Detection Methods for CVE-2025-68938
Indicators of Compromise
- Unexpected DELETE requests to Gitea release API endpoints such as /api/v1/repos/{owner}/{repo}/releases/{id} originating from unusual accounts or IP addresses.
- Audit log entries showing release removals performed by users without documented maintainer or owner roles on the affected repository.
- Missing release tags or artifacts on repositories that previously had a stable release history.
Detection Strategies
- Review Gitea application logs and reverse proxy access logs for HTTP DELETE calls against /releases/ paths and correlate with the acting user identity.
- Enable and monitor Gitea's built-in action feed and admin audit logging for release deletion events across all repositories.
- Compare current release inventories against known-good snapshots or upstream mirrors to identify missing releases.
Monitoring Recommendations
- Forward Gitea web server and application logs to a centralized SIEM or data lake and alert on release deletion events performed by non-owner accounts.
- Track anomalous rates of release deletion across the Gitea tenant, especially from single source IPs or API tokens.
- Alert on release deletions occurring outside of change windows or performed by service accounts not associated with release automation.
How to Mitigate CVE-2025-68938
Immediate Actions Required
- Upgrade all Gitea instances to version 1.25.2 or later, as published in the Gitea v1.25.2 release.
- Inventory internet-facing Gitea deployments and prioritize patching those exposed to untrusted networks.
- Audit recent release deletion activity across repositories to identify any unauthorized removals prior to patching.
Patch Information
The Gitea project fixed the authorization check in version 1.25.2. The relevant change is included in pull request #36002, which enforces correct permission validation on the release deletion code path.

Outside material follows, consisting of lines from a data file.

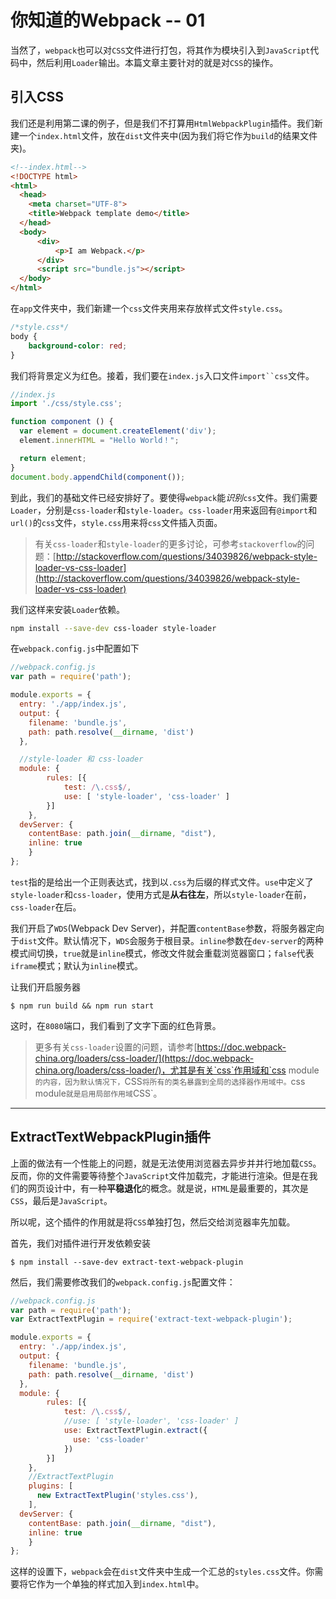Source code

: # 你知道的Webpack -- 01

当然了，`webpack`也可以对`CSS`文件进行打包，将其作为模块引入到`JavaScript`代码中，然后利用`Loader`输出。本篇文章主要针对的就是对`CSS`的操作。


## 引入CSS

我们还是利用第二课的例子，但是我们不打算用`HtmlWebpackPlugin`插件。我们新建一个`index.html`文件，放在`dist`文件夹中(因为我们将它作为`build`的结果文件夹)。

```html
<!--index.html-->
<!DOCTYPE html>
<html>
  <head>
    <meta charset="UTF-8">
    <title>Webpack template demo</title>
  </head>
  <body>
      <div>
          <p>I am Webpack.</p>
      </div>
      <script src="bundle.js"></script>
  </body>
</html>
```

在`app`文件夹中，我们新建一个`css`文件夹用来存放样式文件`style.css`。

```css
/*style.css*/
body {
    background-color: red;
}
```

我们将背景定义为红色。接着，我们要在`index.js`入口文件`import``css`文件。

```js
//index.js
import './css/style.css';

function component () {
  var element = document.createElement('div');
  element.innerHTML = "Hello World！";

  return element;
}
document.body.appendChild(component());
```

到此，我们的基础文件已经安排好了。要使得`webpack`能*识别*`css`文件。我们需要`Loader`，分别是`css-loader`和`style-loader`。`css-loader`用来返回有`@import`和`url()`的`css`文件，`style.css`用来将`css`文件插入页面。

> 有关`css-loader`和`style-loader`的更多讨论，可参考`stackoverflow`的问题：[http://stackoverflow.com/questions/34039826/webpack-style-loader-vs-css-loader](http://stackoverflow.com/questions/34039826/webpack-style-loader-vs-css-loader)

我们这样来安装`Loader`依赖。

```bash
npm install --save-dev css-loader style-loader
```

在`webpack.config.js`中配置如下

```js
//webpack.config.js
var path = require('path');

module.exports = {
  entry: './app/index.js',
  output: {
    filename: 'bundle.js',
    path: path.resolve(__dirname, 'dist')
  },

  //style-loader 和 css-loader
  module: {
        rules: [{
            test: /\.css$/,
            use: [ 'style-loader', 'css-loader' ]
        }]
    },
  devServer: {
    contentBase: path.join(__dirname, "dist"),
    inline: true
    }
};
```

`test`指的是给出一个正则表达式，找到以`.css`为后缀的样式文件。`use`中定义了`style-loader`和`css-loader`，使用方式是**从右往左**，所以`style-loader`在前，`css-loader`在后。

我们开启了`WDS`(Webpack Dev Server)，并配置`contentBase`参数，将服务器定向于`dist`文件。默认情况下，`WDS`会服务于根目录。`inline`参数在`dev-server`的两种模式间切换，`true`就是`inline`模式，修改文件就会重载浏览器窗口；`false`代表`iframe`模式；默认为`inline`模式。

让我们开启服务器

```shell
$ npm run build && npm run start
```

这时，在`8080`端口，我们看到了文字下面的红色背景。

> 更多有关`css-loader`设置的问题，请参考[https://doc.webpack-china.org/loaders/css-loader/](https://doc.webpack-china.org/loaders/css-loader/)，尤其是有关`css`作用域和`css module`的内容，因为默认情况下，`CSS`将所有的类名暴露到全局的选择器作用域中。`css module`就是启用局部作用域`CSS`。

---

## ExtractTextWebpackPlugin插件

上面的做法有一个性能上的问题，就是无法使用浏览器去异步并并行地加载`CSS`。反而，你的文件需要等待整个`JavaScript`文件加载完，才能进行渲染。但是在我们的网页设计中，有一种**平稳退化**的概念。就是说，`HTML`是最重要的，其次是`CSS`，最后是`JavaScript`。

所以呢，这个插件的作用就是将`CSS`单独打包，然后交给浏览器率先加载。

首先，我们对插件进行开发依赖安装

```shell
$ npm install --save-dev extract-text-webpack-plugin
```

然后，我们需要修改我们的`webpack.config.js`配置文件：

```js
//webpack.config.js
var path = require('path');
var ExtractTextPlugin = require('extract-text-webpack-plugin');

module.exports = {
  entry: './app/index.js',
  output: {
    filename: 'bundle.js',
    path: path.resolve(__dirname, 'dist')
  },
  module: {
        rules: [{
            test: /\.css$/,
            //use: [ 'style-loader', 'css-loader' ]
            use: ExtractTextPlugin.extract({
              use: 'css-loader'
            })
        }]
    },
    //ExtractTextPlugin
    plugins: [
      new ExtractTextPlugin('styles.css'),
    ],
  devServer: {
    contentBase: path.join(__dirname, "dist"),
    inline: true
    }
};
```

这样的设置下，`webpack`会在`dist`文件夹中生成一个汇总的`styles.css`文件。你需要将它作为一个单独的样式加入到`index.html`中。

Administrators should review the Gitea 1.25.2 release announcement for full upgrade notes.
Workarounds
- Restrict network access to the Gitea web interface and API using a reverse proxy, VPN, or IP allow-listing until the patch is applied.
- Reduce the number of accounts with write access to repositories to limit the blast radius of authorization mistakes.
- Back up release metadata and artifacts to an external location so that removed releases can be restored if abuse is detected.
# Example: verify installed Gitea version and upgrade to 1.25.2 or later
gitea --version
# Docker-based upgrade example
docker pull gitea/gitea:1.25.2
docker stop gitea && docker rm gitea
docker run -d --name gitea \
-p 3000:3000 -p 222:22 \
-v /var/lib/gitea:/data \
gitea/gitea:1.25.2
Disclaimer: This content was generated using AI. While we strive for accuracy, please verify critical information with official sources.